__ABOUT THIS EXERCISE__
Your job is to set down the stretch of entries that opens with the line containing "openright, twoside, 12pt" and closes with the line containing "For patients 4". Keep both end lines, copy each exactly, and add nothing.

[SUPPLIED DATA Boundary: Start]

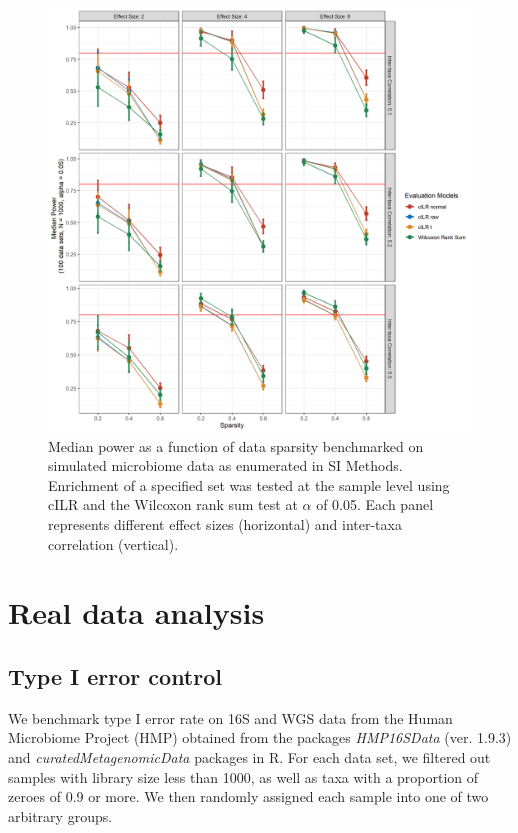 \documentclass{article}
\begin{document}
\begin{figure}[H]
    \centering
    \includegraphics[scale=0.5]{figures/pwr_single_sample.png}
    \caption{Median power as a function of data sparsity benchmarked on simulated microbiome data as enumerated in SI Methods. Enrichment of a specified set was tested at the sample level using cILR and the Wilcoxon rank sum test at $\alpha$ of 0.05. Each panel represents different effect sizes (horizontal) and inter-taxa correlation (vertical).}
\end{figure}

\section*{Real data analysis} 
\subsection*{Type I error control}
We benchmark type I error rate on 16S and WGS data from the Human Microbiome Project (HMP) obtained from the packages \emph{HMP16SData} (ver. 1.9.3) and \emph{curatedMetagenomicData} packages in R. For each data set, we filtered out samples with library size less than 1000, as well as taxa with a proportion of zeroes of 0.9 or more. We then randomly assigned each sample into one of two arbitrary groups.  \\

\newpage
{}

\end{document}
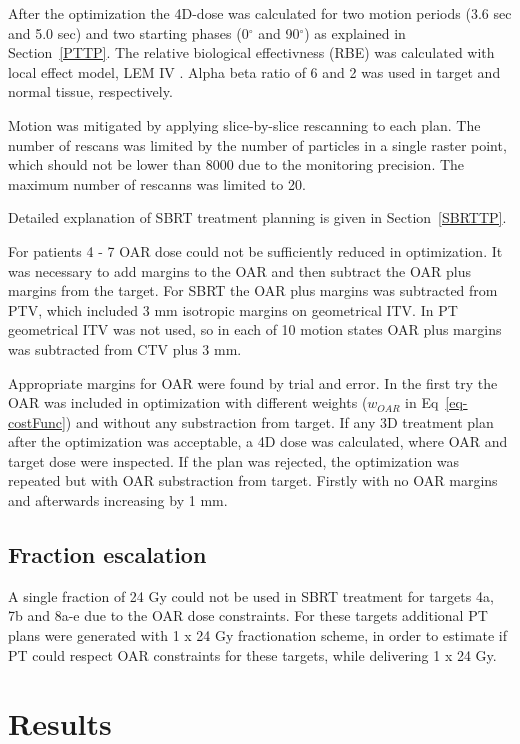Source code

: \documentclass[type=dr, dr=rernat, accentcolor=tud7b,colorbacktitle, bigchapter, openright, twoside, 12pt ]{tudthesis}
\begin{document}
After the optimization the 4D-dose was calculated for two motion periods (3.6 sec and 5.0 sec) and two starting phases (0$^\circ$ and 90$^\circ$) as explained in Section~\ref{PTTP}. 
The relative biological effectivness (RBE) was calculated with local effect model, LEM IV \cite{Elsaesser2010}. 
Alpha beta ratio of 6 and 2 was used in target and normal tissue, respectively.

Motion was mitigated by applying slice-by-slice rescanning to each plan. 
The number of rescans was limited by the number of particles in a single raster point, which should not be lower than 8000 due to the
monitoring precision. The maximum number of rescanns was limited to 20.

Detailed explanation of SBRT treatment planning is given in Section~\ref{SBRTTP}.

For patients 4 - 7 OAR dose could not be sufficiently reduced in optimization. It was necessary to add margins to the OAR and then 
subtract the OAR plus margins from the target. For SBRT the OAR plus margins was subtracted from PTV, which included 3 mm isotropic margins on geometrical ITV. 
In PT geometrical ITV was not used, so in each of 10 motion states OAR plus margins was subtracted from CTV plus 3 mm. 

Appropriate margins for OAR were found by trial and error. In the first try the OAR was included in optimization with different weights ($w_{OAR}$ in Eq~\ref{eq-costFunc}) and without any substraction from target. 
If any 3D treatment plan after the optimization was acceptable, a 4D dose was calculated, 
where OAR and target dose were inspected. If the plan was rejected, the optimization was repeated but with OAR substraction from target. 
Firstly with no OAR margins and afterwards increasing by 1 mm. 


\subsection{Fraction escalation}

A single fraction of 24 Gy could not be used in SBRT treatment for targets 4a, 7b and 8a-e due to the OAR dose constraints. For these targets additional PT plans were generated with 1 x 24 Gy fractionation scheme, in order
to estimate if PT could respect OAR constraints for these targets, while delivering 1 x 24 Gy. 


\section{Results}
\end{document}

[SUPPLIED DATA Boundary: End]
[SUPPLIED DATA Boundary: Start]

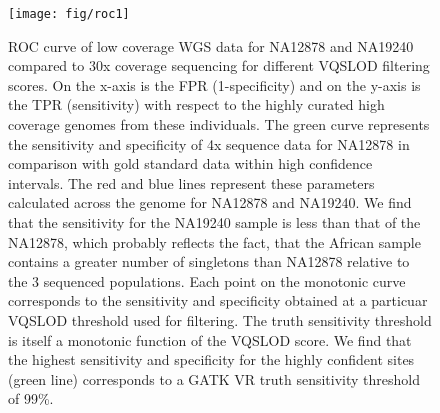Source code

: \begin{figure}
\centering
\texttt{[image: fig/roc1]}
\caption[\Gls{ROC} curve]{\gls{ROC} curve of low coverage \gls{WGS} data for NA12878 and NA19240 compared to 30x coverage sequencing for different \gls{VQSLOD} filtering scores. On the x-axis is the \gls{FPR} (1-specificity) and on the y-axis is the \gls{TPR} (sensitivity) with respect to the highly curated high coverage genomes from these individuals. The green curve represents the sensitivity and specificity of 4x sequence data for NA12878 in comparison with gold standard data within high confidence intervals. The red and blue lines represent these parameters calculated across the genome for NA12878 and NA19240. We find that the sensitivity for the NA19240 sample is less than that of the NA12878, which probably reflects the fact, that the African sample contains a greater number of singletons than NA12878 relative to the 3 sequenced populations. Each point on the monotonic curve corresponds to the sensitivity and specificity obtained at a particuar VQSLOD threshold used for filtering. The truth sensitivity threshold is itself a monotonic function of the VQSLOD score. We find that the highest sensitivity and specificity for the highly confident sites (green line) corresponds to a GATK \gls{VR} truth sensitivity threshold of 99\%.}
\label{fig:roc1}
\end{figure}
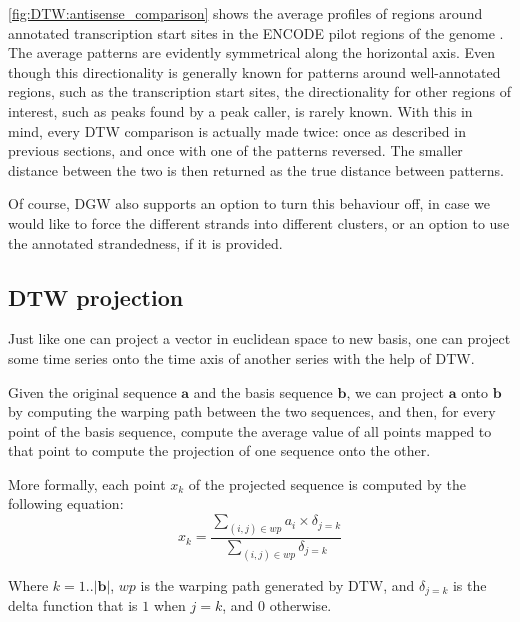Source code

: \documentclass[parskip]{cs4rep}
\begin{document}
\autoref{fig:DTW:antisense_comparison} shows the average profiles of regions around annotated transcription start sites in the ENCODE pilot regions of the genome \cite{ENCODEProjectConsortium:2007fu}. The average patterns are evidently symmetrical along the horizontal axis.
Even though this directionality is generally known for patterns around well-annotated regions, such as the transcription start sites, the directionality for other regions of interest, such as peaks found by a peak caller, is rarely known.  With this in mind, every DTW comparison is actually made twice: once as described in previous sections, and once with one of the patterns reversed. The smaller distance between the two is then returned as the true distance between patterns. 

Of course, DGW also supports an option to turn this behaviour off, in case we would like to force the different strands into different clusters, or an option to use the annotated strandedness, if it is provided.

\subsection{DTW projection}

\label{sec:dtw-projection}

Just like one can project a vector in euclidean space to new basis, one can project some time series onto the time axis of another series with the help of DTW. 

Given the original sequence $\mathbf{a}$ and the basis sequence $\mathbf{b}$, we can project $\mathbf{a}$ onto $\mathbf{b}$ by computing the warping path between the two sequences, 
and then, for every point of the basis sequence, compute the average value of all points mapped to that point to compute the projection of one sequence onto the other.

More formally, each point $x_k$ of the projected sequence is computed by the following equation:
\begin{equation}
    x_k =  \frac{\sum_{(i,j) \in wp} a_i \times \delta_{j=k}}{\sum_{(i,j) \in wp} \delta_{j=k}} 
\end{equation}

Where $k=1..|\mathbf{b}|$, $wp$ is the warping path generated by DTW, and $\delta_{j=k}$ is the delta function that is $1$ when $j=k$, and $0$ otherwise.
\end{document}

[SUPPLIED DATA Boundary: End]

__SOLUTION BELOW__
: \documentclass[type=dr, dr=rernat, accentcolor=tud7b,colorbacktitle, bigchapter, openright, twoside, 12pt ]{tudthesis}
\begin{document}
After the optimization the 4D-dose was calculated for two motion periods (3.6 sec and 5.0 sec) and two starting phases (0$^\circ$ and 90$^\circ$) as explained in Section~\ref{PTTP}. 
The relative biological effectivness (RBE) was calculated with local effect model, LEM IV \cite{Elsaesser2010}. 
Alpha beta ratio of 6 and 2 was used in target and normal tissue, respectively.

Motion was mitigated by applying slice-by-slice rescanning to each plan. 
The number of rescans was limited by the number of particles in a single raster point, which should not be lower than 8000 due to the
monitoring precision. The maximum number of rescanns was limited to 20.

Detailed explanation of SBRT treatment planning is given in Section~\ref{SBRTTP}.

For patients 4 - 7 OAR dose could not be sufficiently reduced in optimization. It was necessary to add margins to the OAR and then 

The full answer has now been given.